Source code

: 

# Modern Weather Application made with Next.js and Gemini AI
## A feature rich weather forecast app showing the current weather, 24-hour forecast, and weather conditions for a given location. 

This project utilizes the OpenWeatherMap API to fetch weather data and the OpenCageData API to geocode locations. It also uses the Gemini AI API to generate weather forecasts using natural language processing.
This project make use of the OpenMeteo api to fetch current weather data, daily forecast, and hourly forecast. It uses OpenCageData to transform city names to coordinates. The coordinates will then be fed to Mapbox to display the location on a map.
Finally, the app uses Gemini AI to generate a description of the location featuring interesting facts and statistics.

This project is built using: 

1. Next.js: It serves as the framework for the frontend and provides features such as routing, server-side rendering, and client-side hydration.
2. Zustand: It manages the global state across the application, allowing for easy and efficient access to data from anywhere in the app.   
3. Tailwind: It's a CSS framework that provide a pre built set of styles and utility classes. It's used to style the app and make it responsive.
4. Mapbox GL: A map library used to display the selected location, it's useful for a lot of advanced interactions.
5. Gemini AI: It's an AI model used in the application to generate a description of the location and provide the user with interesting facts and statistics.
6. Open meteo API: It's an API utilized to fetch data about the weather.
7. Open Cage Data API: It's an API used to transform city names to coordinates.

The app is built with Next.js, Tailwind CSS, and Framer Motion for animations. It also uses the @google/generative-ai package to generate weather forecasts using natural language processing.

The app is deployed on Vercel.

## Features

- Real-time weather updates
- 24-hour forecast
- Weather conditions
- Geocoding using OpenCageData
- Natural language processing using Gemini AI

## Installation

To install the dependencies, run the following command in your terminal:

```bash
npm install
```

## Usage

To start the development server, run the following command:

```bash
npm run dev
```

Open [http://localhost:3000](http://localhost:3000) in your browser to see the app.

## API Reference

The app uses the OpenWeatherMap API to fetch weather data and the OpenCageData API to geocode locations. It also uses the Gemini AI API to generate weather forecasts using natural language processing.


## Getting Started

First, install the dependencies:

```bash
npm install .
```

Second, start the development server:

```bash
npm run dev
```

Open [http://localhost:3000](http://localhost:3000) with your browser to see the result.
++++++++++
WORK INSTRUCTION:
Using the records above, report the count of lines holding "fetch" and nothing else.

FINAL ANSWER:
4